> _Task_
Beginning with the opening line, restate the following material exactly, up through the line that contains "This is my first".

##### Task input

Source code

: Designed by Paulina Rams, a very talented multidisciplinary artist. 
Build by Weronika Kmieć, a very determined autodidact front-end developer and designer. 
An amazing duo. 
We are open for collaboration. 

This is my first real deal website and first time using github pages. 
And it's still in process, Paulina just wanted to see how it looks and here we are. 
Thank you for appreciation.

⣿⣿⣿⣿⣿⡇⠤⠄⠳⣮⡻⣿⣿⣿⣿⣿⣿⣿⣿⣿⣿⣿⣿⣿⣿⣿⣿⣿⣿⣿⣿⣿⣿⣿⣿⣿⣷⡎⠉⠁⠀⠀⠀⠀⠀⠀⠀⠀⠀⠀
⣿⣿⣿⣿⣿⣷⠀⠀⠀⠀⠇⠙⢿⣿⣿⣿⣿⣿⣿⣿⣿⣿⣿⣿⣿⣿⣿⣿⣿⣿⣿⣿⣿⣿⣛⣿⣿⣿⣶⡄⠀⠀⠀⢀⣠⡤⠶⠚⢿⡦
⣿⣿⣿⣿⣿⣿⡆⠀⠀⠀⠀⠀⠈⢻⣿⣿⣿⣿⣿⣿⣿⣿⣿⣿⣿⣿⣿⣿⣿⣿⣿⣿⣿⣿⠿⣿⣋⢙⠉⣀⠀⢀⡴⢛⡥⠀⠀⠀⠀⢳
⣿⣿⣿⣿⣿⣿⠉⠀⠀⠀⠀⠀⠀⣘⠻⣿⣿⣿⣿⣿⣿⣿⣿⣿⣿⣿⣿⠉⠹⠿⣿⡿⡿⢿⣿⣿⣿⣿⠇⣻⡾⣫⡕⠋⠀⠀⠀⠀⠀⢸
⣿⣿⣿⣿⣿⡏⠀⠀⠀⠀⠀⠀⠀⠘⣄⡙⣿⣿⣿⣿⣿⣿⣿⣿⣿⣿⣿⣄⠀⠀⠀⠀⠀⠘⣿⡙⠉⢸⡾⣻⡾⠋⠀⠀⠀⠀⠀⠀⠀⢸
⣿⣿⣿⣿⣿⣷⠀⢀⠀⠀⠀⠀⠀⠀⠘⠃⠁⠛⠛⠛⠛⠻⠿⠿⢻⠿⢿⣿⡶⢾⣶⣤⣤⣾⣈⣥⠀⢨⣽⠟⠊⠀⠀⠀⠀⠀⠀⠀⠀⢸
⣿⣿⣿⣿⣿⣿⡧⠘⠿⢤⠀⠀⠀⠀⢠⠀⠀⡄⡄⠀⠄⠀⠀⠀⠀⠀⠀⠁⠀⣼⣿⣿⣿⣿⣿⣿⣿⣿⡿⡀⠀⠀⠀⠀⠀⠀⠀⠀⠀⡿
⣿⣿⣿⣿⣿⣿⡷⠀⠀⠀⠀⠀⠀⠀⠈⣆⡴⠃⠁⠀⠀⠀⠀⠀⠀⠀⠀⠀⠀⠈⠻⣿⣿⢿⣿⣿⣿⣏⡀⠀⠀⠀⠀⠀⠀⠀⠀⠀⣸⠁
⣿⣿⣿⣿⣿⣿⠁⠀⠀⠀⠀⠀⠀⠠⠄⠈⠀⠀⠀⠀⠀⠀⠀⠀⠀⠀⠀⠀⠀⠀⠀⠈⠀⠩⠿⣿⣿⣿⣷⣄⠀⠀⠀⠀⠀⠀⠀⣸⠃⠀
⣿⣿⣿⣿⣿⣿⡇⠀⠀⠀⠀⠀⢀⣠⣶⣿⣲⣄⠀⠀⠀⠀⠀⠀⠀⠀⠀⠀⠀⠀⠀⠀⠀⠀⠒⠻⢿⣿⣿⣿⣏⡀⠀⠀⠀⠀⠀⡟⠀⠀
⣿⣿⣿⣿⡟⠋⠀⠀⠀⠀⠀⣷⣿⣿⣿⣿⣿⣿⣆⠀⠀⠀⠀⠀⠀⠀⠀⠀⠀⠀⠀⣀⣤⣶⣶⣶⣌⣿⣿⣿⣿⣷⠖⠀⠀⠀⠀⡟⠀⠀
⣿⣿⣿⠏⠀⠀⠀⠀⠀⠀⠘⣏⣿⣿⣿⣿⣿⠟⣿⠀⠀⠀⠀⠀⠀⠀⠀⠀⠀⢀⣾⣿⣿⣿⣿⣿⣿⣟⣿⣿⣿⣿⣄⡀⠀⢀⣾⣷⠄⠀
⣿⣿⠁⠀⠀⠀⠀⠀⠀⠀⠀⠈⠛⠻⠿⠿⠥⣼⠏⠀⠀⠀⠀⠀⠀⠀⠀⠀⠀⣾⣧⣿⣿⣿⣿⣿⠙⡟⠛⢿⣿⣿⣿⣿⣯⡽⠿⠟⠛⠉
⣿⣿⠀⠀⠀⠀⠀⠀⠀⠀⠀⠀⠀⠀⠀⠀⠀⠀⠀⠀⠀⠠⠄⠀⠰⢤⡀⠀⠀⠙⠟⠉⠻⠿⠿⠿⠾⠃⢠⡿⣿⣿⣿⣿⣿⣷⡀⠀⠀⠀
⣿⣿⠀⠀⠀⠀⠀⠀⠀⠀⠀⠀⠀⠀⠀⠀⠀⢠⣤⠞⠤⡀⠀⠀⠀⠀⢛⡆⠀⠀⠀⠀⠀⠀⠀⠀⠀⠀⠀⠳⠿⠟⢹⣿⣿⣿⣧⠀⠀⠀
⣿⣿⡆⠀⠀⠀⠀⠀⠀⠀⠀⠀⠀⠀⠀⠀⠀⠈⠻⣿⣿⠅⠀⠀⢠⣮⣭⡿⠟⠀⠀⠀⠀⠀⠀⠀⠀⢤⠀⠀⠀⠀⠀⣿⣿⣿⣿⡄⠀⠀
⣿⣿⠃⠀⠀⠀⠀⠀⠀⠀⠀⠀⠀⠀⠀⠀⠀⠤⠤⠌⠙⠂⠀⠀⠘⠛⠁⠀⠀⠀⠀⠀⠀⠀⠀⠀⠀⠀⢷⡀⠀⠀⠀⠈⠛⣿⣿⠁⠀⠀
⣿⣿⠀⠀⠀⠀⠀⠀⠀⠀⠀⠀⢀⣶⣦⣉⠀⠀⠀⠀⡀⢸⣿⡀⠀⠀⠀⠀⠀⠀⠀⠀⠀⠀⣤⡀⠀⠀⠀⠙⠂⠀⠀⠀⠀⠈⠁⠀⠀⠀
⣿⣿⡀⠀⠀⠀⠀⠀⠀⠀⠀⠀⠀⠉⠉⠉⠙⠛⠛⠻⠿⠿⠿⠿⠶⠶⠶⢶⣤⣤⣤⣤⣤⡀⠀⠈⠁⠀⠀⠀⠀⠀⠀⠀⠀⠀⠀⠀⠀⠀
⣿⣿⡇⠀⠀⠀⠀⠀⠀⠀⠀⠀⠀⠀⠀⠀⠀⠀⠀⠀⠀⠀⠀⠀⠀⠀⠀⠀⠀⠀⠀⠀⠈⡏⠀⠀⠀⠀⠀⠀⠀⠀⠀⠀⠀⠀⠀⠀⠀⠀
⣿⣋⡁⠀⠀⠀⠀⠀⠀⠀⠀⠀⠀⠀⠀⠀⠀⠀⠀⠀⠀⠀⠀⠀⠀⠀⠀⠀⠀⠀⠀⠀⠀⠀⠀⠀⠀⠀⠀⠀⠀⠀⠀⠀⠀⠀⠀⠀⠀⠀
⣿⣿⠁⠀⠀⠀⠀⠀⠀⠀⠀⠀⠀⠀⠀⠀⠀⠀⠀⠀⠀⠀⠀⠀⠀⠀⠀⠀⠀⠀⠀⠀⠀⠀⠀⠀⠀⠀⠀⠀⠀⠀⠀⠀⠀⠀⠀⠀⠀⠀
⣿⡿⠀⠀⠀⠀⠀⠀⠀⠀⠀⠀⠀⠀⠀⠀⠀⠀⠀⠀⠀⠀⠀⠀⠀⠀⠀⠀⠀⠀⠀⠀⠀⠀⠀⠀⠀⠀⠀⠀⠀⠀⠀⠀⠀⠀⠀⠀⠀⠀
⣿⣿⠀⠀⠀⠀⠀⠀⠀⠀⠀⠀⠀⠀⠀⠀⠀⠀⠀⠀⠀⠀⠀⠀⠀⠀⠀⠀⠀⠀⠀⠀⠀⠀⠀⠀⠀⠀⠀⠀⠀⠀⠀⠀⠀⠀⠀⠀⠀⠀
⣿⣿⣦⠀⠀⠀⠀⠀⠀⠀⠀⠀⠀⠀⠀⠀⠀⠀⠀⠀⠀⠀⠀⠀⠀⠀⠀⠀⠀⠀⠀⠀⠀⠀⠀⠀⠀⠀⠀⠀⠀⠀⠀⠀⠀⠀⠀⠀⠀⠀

##########

> _Exercise response_
Source code

: Designed by Paulina Rams, a very talented multidisciplinary artist. 
Build by Weronika Kmieć, a very determined autodidact front-end developer and designer. 
An amazing duo. 
We are open for collaboration. 

This is my first real deal website and first time using github pages. 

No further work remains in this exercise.